# what birds kill snakes?



## Rattler (Apr 22, 2011)

Wedge tail and other eagles
Owls

What else?


----------



## Grogshla (Apr 22, 2011)

i would say any bird that is large enough mate.


----------



## Jungletrans (Apr 22, 2011)

Kookaburras are experts .


----------



## Cockney_Red (Apr 22, 2011)

The one on you're roof...watching!


----------



## Red-Ink (Apr 22, 2011)

All small snakes are worms to a large enough bird


----------



## -Peter (Apr 22, 2011)

chickens, guinea fowl etc


----------



## Specks (Apr 22, 2011)

Well I suspect the black and white butcher birds to have taken my bluey from my pit


----------



## Cockney_Red (Apr 22, 2011)

Secretary birds


----------



## sarah_m (Apr 22, 2011)

Magpies, crows, currawongs, kites, jabiru or anything similar


----------



## Rattler (Apr 22, 2011)

Grogshla said:


> i would say any bird that is large enough mate.


 
I don't agree. For instance ibis or cockatoos. But to be more clear, which birds are notorious for taking snakes. .


----------



## Specks (Apr 22, 2011)

Kookaburras definatly


----------



## snakeluvver (Apr 22, 2011)

I've seen a kookaburra swoop down, grab a young Brown Snake and rip it in two with its beak.
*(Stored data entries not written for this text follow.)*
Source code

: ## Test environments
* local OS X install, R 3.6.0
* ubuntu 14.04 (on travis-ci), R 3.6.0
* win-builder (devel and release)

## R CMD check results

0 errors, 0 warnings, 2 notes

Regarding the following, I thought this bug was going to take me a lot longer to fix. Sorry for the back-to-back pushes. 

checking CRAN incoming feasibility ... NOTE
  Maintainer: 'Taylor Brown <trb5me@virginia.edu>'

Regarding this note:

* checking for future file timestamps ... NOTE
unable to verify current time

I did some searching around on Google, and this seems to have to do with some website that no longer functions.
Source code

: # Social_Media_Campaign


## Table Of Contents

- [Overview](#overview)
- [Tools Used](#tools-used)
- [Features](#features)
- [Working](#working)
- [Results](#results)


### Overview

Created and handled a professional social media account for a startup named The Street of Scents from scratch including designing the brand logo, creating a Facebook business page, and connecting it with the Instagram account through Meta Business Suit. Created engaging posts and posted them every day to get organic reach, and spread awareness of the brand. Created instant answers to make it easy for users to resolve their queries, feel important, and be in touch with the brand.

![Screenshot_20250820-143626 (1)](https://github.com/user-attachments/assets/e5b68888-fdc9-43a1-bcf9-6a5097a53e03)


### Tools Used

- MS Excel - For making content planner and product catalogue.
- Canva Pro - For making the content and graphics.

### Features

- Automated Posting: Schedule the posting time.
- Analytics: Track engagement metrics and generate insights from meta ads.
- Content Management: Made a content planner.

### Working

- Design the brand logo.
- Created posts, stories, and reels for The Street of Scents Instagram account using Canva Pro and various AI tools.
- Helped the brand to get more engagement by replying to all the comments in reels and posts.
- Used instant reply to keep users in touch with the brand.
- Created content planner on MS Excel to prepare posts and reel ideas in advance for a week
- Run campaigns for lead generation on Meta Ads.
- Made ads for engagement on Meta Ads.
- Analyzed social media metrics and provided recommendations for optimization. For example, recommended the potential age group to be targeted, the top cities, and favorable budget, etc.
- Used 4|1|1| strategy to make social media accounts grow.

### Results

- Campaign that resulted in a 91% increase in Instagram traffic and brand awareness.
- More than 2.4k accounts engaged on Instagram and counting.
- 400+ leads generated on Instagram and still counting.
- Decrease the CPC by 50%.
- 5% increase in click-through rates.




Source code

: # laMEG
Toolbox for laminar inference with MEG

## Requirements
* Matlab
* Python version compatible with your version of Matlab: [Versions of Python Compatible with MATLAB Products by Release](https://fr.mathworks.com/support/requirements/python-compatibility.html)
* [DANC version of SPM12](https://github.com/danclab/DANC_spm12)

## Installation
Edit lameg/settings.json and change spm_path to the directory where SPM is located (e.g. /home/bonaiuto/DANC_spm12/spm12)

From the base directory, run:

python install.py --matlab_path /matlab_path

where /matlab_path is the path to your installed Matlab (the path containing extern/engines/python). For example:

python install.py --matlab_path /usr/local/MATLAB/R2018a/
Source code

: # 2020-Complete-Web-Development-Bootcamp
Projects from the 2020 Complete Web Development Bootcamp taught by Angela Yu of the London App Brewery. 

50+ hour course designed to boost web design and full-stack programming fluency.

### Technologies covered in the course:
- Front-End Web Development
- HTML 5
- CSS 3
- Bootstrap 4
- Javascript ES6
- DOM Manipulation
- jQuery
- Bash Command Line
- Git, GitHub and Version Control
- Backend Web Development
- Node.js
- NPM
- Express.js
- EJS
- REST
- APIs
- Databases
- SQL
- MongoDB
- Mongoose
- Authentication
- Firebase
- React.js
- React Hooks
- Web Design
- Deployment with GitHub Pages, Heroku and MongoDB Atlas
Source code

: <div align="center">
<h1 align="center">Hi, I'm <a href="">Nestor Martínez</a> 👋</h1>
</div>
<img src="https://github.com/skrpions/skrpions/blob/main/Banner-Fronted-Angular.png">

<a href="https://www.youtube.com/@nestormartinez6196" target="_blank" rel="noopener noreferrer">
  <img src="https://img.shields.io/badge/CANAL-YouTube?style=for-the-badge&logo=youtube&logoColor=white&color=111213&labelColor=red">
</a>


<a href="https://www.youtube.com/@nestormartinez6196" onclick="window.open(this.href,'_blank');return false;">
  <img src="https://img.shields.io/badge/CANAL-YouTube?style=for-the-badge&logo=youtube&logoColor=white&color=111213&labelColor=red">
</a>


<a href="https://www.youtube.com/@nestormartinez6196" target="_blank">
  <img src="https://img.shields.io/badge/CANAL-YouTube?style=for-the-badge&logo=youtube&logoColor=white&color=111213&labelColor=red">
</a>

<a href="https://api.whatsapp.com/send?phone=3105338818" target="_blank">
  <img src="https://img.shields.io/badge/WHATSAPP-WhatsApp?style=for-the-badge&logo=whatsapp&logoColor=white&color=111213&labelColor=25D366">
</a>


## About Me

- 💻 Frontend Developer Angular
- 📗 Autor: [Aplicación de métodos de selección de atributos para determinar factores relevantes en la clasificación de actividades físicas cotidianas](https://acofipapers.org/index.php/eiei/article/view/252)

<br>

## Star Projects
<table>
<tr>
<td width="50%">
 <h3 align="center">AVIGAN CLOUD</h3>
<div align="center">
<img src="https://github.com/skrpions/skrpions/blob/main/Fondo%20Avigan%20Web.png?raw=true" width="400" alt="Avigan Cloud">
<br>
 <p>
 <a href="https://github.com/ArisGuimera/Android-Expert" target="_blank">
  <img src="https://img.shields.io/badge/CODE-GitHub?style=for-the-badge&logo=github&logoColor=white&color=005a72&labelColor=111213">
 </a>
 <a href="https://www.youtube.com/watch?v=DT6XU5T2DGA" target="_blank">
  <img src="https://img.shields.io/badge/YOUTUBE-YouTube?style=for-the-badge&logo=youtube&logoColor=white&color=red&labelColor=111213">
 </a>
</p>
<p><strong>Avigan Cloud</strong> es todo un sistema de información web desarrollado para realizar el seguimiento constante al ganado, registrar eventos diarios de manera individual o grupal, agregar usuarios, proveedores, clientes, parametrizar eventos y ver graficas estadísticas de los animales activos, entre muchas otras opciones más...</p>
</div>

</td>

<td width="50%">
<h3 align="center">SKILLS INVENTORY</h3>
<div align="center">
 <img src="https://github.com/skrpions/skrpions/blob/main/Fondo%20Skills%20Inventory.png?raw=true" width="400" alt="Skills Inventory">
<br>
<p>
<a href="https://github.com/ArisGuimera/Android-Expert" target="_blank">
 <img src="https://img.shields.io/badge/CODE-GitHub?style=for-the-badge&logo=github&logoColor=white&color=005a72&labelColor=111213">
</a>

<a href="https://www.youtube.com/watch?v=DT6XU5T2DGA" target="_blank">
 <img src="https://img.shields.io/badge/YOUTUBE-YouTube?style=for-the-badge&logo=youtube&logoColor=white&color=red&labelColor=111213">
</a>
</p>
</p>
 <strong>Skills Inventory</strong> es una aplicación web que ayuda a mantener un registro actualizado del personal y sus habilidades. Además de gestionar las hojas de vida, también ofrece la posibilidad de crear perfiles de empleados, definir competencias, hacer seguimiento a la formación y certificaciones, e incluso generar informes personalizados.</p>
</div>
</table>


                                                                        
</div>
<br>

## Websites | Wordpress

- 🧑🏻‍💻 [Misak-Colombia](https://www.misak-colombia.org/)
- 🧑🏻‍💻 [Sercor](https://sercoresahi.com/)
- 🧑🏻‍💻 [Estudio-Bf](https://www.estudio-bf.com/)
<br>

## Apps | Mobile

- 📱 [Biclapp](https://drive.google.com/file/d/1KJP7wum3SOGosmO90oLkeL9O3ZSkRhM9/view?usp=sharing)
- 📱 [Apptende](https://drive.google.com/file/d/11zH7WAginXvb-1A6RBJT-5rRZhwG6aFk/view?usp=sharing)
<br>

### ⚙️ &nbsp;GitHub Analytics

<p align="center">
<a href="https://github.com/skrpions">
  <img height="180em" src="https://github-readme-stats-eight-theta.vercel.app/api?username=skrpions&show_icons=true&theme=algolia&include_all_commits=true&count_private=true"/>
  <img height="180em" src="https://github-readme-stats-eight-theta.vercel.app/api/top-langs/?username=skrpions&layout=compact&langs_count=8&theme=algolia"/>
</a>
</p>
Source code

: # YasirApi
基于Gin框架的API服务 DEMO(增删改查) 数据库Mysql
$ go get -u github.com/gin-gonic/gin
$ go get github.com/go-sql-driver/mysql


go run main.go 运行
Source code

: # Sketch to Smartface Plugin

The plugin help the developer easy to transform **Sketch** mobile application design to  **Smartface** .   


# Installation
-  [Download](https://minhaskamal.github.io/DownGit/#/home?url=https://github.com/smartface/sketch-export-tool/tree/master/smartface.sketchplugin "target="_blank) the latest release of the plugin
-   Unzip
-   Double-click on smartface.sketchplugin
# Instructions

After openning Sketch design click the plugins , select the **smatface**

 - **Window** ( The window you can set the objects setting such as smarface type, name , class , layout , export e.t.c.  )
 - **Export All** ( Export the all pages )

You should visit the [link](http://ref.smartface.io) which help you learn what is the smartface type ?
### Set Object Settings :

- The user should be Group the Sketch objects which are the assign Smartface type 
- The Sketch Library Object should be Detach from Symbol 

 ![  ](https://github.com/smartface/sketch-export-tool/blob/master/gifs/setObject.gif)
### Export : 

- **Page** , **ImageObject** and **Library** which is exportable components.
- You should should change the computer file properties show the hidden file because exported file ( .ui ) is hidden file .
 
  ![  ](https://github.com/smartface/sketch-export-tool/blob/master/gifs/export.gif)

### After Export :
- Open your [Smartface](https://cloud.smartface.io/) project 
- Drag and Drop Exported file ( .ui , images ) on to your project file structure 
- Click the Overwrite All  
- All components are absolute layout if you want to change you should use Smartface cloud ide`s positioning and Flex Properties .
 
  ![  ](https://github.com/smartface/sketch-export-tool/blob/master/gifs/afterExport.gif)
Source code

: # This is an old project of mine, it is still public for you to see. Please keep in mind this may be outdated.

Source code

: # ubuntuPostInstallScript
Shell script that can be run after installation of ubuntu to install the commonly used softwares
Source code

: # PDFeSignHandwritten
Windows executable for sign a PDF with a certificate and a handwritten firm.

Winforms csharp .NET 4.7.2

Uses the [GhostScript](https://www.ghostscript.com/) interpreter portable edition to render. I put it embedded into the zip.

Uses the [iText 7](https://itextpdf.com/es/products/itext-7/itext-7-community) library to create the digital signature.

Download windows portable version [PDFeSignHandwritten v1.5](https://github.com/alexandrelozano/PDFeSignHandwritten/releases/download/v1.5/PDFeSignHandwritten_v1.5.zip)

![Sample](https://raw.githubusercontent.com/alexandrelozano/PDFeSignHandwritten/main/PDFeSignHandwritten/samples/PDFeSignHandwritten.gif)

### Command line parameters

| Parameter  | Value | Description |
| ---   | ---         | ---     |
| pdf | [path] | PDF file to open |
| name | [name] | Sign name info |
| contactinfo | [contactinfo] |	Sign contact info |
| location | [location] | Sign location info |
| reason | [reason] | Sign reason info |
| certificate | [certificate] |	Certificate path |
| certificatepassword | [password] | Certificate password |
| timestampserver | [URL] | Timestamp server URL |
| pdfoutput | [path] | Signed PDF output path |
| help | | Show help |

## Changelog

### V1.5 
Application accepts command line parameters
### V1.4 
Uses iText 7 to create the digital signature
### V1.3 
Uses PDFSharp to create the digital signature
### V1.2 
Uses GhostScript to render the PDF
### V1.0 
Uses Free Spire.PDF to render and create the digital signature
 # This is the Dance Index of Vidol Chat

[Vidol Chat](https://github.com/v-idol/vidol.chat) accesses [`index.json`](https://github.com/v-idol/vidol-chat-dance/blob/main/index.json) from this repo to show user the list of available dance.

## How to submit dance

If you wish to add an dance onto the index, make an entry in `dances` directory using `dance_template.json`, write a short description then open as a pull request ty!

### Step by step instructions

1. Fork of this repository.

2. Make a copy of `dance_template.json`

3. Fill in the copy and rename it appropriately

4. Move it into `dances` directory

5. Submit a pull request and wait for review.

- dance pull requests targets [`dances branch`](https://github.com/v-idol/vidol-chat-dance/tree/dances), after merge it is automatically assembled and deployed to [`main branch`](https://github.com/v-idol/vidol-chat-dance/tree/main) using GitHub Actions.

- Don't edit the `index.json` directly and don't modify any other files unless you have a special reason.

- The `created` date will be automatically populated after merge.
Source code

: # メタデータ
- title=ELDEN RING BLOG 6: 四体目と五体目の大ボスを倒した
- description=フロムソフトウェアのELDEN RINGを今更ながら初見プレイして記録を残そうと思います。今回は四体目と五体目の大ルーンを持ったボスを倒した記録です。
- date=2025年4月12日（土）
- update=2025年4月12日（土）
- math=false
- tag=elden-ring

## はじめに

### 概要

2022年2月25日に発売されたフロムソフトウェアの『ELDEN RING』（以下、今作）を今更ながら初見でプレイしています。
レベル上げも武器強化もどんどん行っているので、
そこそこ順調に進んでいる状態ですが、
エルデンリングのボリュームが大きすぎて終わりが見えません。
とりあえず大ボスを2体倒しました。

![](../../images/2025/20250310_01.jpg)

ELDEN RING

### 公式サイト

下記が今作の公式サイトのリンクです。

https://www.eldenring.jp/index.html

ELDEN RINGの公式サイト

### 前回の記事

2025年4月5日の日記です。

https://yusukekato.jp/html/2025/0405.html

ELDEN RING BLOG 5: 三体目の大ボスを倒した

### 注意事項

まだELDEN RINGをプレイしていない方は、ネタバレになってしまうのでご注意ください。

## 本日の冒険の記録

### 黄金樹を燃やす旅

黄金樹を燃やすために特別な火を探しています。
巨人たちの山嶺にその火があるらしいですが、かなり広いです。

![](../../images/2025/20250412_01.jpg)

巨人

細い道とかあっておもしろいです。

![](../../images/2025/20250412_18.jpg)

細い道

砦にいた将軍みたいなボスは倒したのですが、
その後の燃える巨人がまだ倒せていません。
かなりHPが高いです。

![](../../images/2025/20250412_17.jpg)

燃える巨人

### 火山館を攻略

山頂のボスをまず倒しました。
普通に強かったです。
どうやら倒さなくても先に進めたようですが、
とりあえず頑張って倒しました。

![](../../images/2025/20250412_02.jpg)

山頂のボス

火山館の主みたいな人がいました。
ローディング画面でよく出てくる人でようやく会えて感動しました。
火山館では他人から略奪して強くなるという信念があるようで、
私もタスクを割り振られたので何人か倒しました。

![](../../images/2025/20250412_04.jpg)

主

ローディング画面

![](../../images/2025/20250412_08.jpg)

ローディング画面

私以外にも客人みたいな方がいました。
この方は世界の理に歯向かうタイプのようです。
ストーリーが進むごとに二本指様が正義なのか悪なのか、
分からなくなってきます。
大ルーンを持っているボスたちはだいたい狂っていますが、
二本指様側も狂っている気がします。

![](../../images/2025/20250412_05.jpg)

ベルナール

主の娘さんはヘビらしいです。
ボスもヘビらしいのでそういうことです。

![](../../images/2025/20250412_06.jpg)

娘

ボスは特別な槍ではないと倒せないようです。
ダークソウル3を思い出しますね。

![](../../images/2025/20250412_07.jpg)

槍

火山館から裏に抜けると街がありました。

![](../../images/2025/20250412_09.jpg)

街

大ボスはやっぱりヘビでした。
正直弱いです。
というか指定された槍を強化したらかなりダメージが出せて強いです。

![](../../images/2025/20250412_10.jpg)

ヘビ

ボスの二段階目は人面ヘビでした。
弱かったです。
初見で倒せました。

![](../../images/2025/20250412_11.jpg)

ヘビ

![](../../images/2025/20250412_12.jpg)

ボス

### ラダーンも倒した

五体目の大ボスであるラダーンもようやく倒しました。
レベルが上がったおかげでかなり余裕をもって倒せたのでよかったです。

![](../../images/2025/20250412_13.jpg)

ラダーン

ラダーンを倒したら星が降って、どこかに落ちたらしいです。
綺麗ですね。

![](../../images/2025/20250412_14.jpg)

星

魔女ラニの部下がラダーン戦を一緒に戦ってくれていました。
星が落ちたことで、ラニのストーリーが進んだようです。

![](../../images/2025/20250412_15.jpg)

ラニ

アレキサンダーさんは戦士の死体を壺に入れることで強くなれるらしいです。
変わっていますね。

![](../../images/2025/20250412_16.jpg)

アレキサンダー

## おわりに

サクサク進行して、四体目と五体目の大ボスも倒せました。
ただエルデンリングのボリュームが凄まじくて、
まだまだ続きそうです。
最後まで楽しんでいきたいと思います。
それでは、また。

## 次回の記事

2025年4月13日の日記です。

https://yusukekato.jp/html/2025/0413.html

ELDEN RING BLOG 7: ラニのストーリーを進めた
They are vicious snake hunters and know how to kill without being bitten. Crows and magpies are also notorious snake hunters.


----------



## Snake Catcher Victoria (Apr 22, 2011)

Ravens, crows, magpies..all the corvid types actually, and kookies all eat heaps of baby snakes. 
Egrets, herons and storks also take a lot.
The raptors will take on larger reptiles
A seagull will make short work of a young tigersnake.
Chooks love them 
There are heaps more birds that will take advantage of a meal of snake Im sure.


----------



## Bez84 (Apr 22, 2011)

Magpies i hate the most, old bag few houses downs regularly feeds them and over the years it has turned into a massive group of birds.
Within a minute of having my snakes on the lawn one appears followed by another and another.
Smart bastards id be distracted waving my hook at one while another trys to swoop the snakes.


----------



## Rattler (Apr 22, 2011)

chicken is a suprise and i never knew storks and egrets. wasnt sure about crows. maggies go em too ay? just wondering if a bird got my missing jungle the other week just on dark..and interested in knowing anyway.


----------



## Chicken (Apr 22, 2011)

even a sparrow could get hold of a blind snake


----------



## longqi (Apr 22, 2011)

If you have Indian Mynahs in your area take any snake outside and watch their reaction to it
With any bigger snake they will hover and do warning calls
But with smaller snakes they just gather and try to get a feed


----------



## Morelia4life (Apr 22, 2011)

Road Runners will kill Rattlesnakes. Secretary birds are pretty big snake eaters. Most raptors will eat snakes.


----------



## cadwallader (Apr 22, 2011)

Birds of prey would probably do it  with the size of bird increasing with the size of the snake..


----------



## GTsteve (Apr 22, 2011)

The Blue Faced Honey Eaters near my place in Brisbane have no qualms about making a raucous noise and swooping at my snakes or even my cat who thinks they are tasty. I have to stand directly over the top of the snakes or they get REALLY close to making contact. They have decent claws and could get my blackhead but theres no way they'd get lift off with my Bredli attached LOL. I don't think they eat snakes but could definitely cut one up.


----------



## jack (Apr 22, 2011)

lyrebirds apparently flip rocks and peck plasticine snakes...


----------



## Jeffa (Apr 23, 2011)

Dont forget the kingfishers.


----------



## nico77 (Apr 23, 2011)

I have seen 3 crows working as a team attacking a big black snake 1 would distract it while another would swoop than the next 1 would have a turn , it went on for ages untill the snake had enough and slitherd into a creek bed .
Also seen a brahmidy kite ( spelling ? ) fly in from the water with a 4ft sea snake .
I dont know if chickens would chase them for a meal or if there just stupid , After my big female jungle had her eggs i gave her a bath and put her on the lawn , our 3 chooks and a duck were wondering what was going on and kept trying to get closer to see what it was , it was tempting to let them get closer but we had to keep chasing them away


----------



## sookie (Apr 24, 2011)

where i live,close to a river in town,birds are freaking everywhere,especially magpies,crows and kookies.i bought an exo terra full mesh enclosure for my kids to spend some safe time outside.i have losta rabbit to bloody wedgies.we have flocks of 100s of white cockatoos and galahs.oh for the good old days when i would sit on the porch with a JD and pop off the birds that would come to wreck the lawn,just like a country-fied redneck.mainly cockies and galahs.got to be a pretty good shot after a while....hahahahaahahahahaaha


----------



## Jungletrans (Apr 25, 2011)

Kookaburras are amazing , they swoop in and grab the snake then fly high over some bare or rocky ground and drop it . Then they bash the head against a branch to finish it off .


----------